When a claim has been voluntarily reopened or ordered reopened by the Board and the medical reports indicate to the insurer that the claimant's condition has become medically stationary, the claim shall be closed by the insurer without the issuance of a Board order. In all such cases the insurer shall issue a Notice of Closure (Form 2066) to the claimant with copies to the claimant's attorney, if any, and the Workers' Compensation Division.
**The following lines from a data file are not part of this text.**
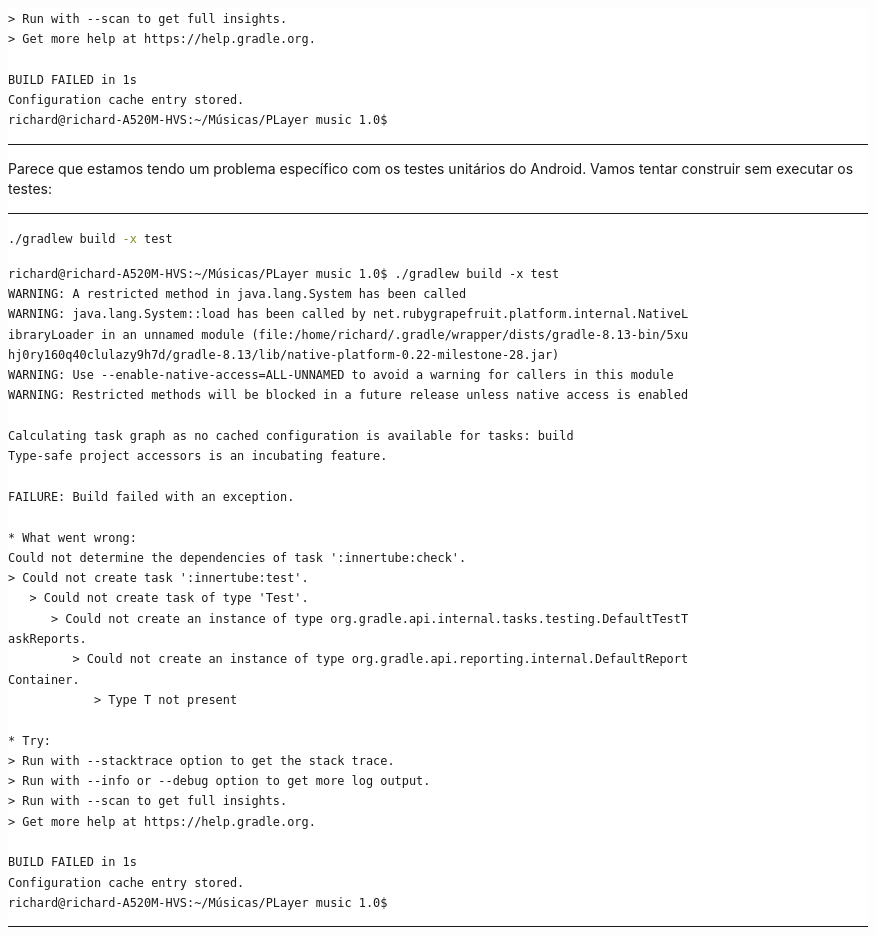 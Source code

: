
 ```
> Run with --scan to get full insights.
> Get more help at https://help.gradle.org.

BUILD FAILED in 1s
Configuration cache entry stored.
richard@richard-A520M-HVS:~/Músicas/PLayer music 1.0$
```

---

Parece que estamos tendo um problema específico com os testes unitários do Android. Vamos tentar construir sem executar os testes:

---

```bash
./gradlew build -x test
```

```
richard@richard-A520M-HVS:~/Músicas/PLayer music 1.0$ ./gradlew build -x test
WARNING: A restricted method in java.lang.System has been called
WARNING: java.lang.System::load has been called by net.rubygrapefruit.platform.internal.NativeL
ibraryLoader in an unnamed module (file:/home/richard/.gradle/wrapper/dists/gradle-8.13-bin/5xu
hj0ry160q40clulazy9h7d/gradle-8.13/lib/native-platform-0.22-milestone-28.jar)
WARNING: Use --enable-native-access=ALL-UNNAMED to avoid a warning for callers in this module
WARNING: Restricted methods will be blocked in a future release unless native access is enabled

Calculating task graph as no cached configuration is available for tasks: build
Type-safe project accessors is an incubating feature.

FAILURE: Build failed with an exception.

* What went wrong:
Could not determine the dependencies of task ':innertube:check'.
> Could not create task ':innertube:test'.
   > Could not create task of type 'Test'.
      > Could not create an instance of type org.gradle.api.internal.tasks.testing.DefaultTestT
askReports.
         > Could not create an instance of type org.gradle.api.reporting.internal.DefaultReport
Container.
            > Type T not present

* Try:
> Run with --stacktrace option to get the stack trace.
> Run with --info or --debug option to get more log output.
> Run with --scan to get full insights.
> Get more help at https://help.gradle.org.

BUILD FAILED in 1s
Configuration cache entry stored.
richard@richard-A520M-HVS:~/Músicas/PLayer music 1.0$
```

--- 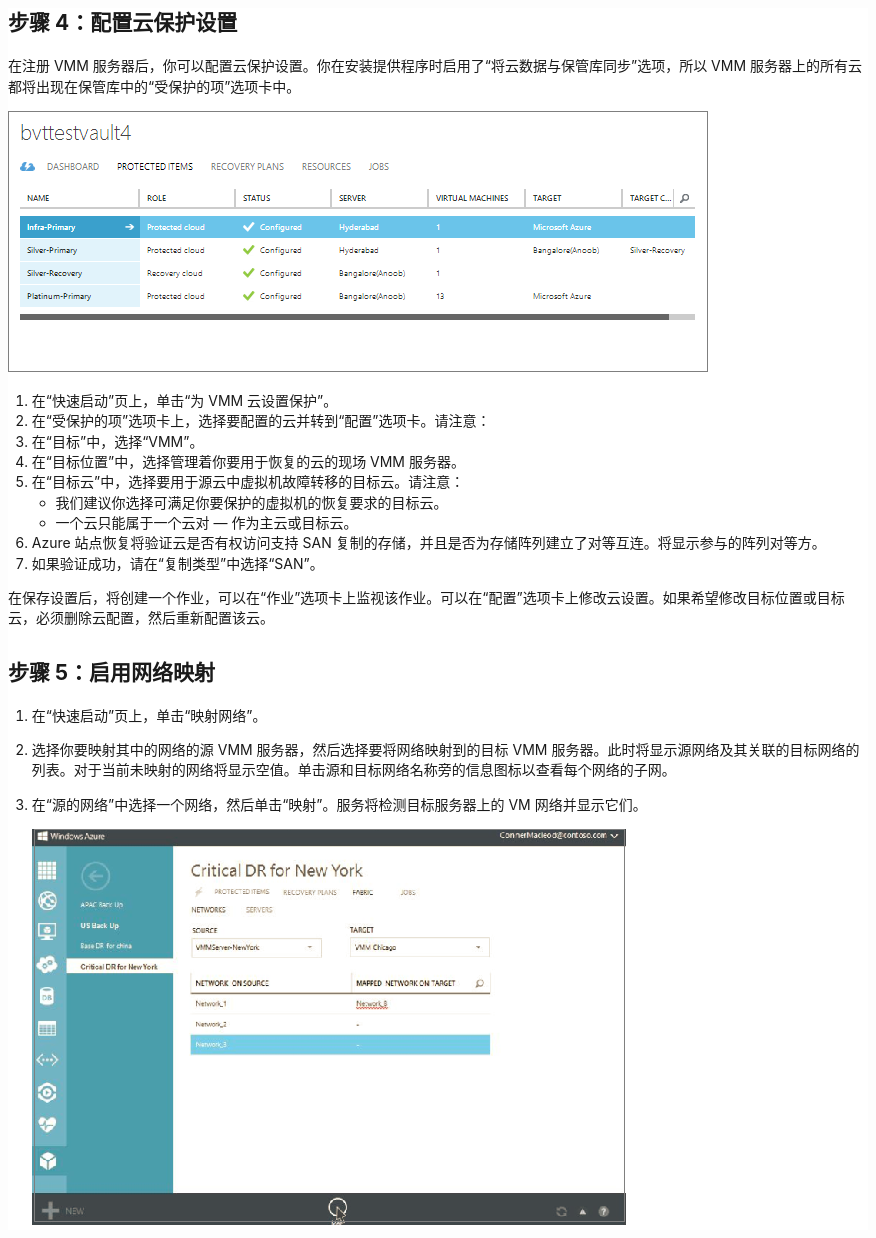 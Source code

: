 ## 步骤 4：配置云保护设置

在注册 VMM 服务器后，你可以配置云保护设置。你在安装提供程序时启用了“将云数据与保管库同步”选项，所以 VMM 服务器上的所有云都将出现在保管库中的“受保护的项”选项卡中。<b></b>

![已发布的云](./media/site-recovery-vmm-san/clouds-list.png)

1. 在“快速启动”页上，单击“为 VMM 云设置保护”。
2. 在“受保护的项”选项卡上，选择要配置的云并转到“配置”选项卡。请注意：
3. 在“目标”中，选择“VMM”。<b></b><b></b>
4. 在“目标位置”中，选择管理着你要用于恢复的云的现场 VMM 服务器。<b></b>
5. 在“目标云”中，选择要用于源云中虚拟机故障转移的目标云。<b></b>请注意：
	- 我们建议你选择可满足你要保护的虚拟机的恢复要求的目标云。
	- 一个云只能属于一个云对 — 作为主云或目标云。
6. Azure 站点恢复将验证云是否有权访问支持 SAN 复制的存储，并且是否为存储阵列建立了对等互连。将显示参与的阵列对等方。
7. 如果验证成功，请在“复制类型”中选择“SAN”。

<p>在保存设置后，将创建一个作业，可以在“作业”选项卡上监视该作业。<b></b>可以在“配置”选项卡上修改云设置。<b></b>如果希望修改目标位置或目标云，必须删除云配置，然后重新配置该云。</p>

## 步骤 5：启用网络映射

1. 在“快速启动”页上，单击“映射网络”。
2. 选择你要映射其中的网络的源 VMM 服务器，然后选择要将网络映射到的目标 VMM 服务器。此时将显示源网络及其关联的目标网络的列表。对于当前未映射的网络将显示空值。单击源和目标网络名称旁的信息图标以查看每个网络的子网。
3. 在“源的网络”中选择一个网络，然后单击“映射”。服务将检测目标服务器上的 VM 网络并显示它们。

	![SAN 体系结构](./media/site-recovery-vmm-san/network-map1.png)
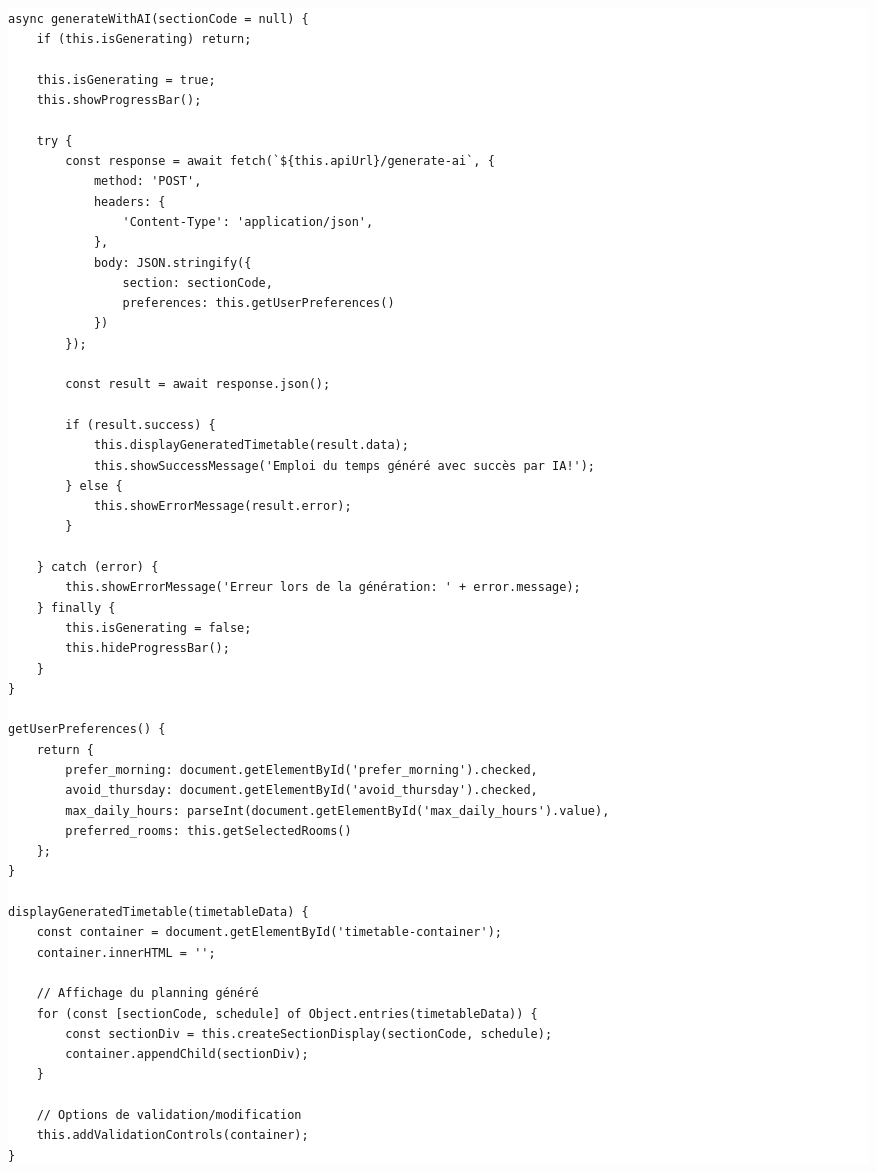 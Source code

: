     async generateWithAI(sectionCode = null) {
        if (this.isGenerating) return;
        
        this.isGenerating = true;
        this.showProgressBar();
        
        try {
            const response = await fetch(`${this.apiUrl}/generate-ai`, {
                method: 'POST',
                headers: {
                    'Content-Type': 'application/json',
                },
                body: JSON.stringify({
                    section: sectionCode,
                    preferences: this.getUserPreferences()
                })
            });
            
            const result = await response.json();
            
            if (result.success) {
                this.displayGeneratedTimetable(result.data);
                this.showSuccessMessage('Emploi du temps généré avec succès par IA!');
            } else {
                this.showErrorMessage(result.error);
            }
            
        } catch (error) {
            this.showErrorMessage('Erreur lors de la génération: ' + error.message);
        } finally {
            this.isGenerating = false;
            this.hideProgressBar();
        }
    }
    
    getUserPreferences() {
        return {
            prefer_morning: document.getElementById('prefer_morning').checked,
            avoid_thursday: document.getElementById('avoid_thursday').checked,
            max_daily_hours: parseInt(document.getElementById('max_daily_hours').value),
            preferred_rooms: this.getSelectedRooms()
        };
    }
    
    displayGeneratedTimetable(timetableData) {
        const container = document.getElementById('timetable-container');
        container.innerHTML = '';
        
        // Affichage du planning généré
        for (const [sectionCode, schedule] of Object.entries(timetableData)) {
            const sectionDiv = this.createSectionDisplay(sectionCode, schedule);
            container.appendChild(sectionDiv);
        }
        
        // Options de validation/modification
        this.addValidationControls(container);
    }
The notice shall be on the form prescribed by the Director and shall inform the claimant of the amount and duration of temporary disability compensation, the amount of any permanent disability award determined under ORS 656.278(1)(b) and (2)(d), and the medically stationary date, and shall include the following notice in prominent or bold face type:
"IF YOU THINK THIS CLAIM CLOSURE IS WRONG, YOU MAY ASK THE WORKERS' COMPENSATION BOARD TO REVIEW IT AND DECIDE WHETHER YOU ARE ENTITLED TO MORE COMPENSATION. IF YOU DO NOT ASK FOR REVIEW WITHIN 60 DAYS OF THE DATE OF THIS NOTICE YOU WILL LOSE ANY RIGHT YOU MAY HAVE TO CONTEST THIS NOTICE UNLESS YOU CAN SHOW GOOD CAUSE FOR DELAY BEYOND 60 DAYS. AFTER 180 DAYS ALL RIGHTS WILL BE LOST. YOU MAY ASK FOR A REVIEW BY WRITING TO THE BOARD
AT 2601 25TH STREET SE, SUITE 150, SALEM, OREGON 97302-1280. YOU MAY HAVE AN ATTORNEY OF YOUR CHOICE, WHOSE FEE WILL BE LIMITED TO A PERCENTAGE OF ANY MORE COMPENSATION YOU MAY BE AWARDED."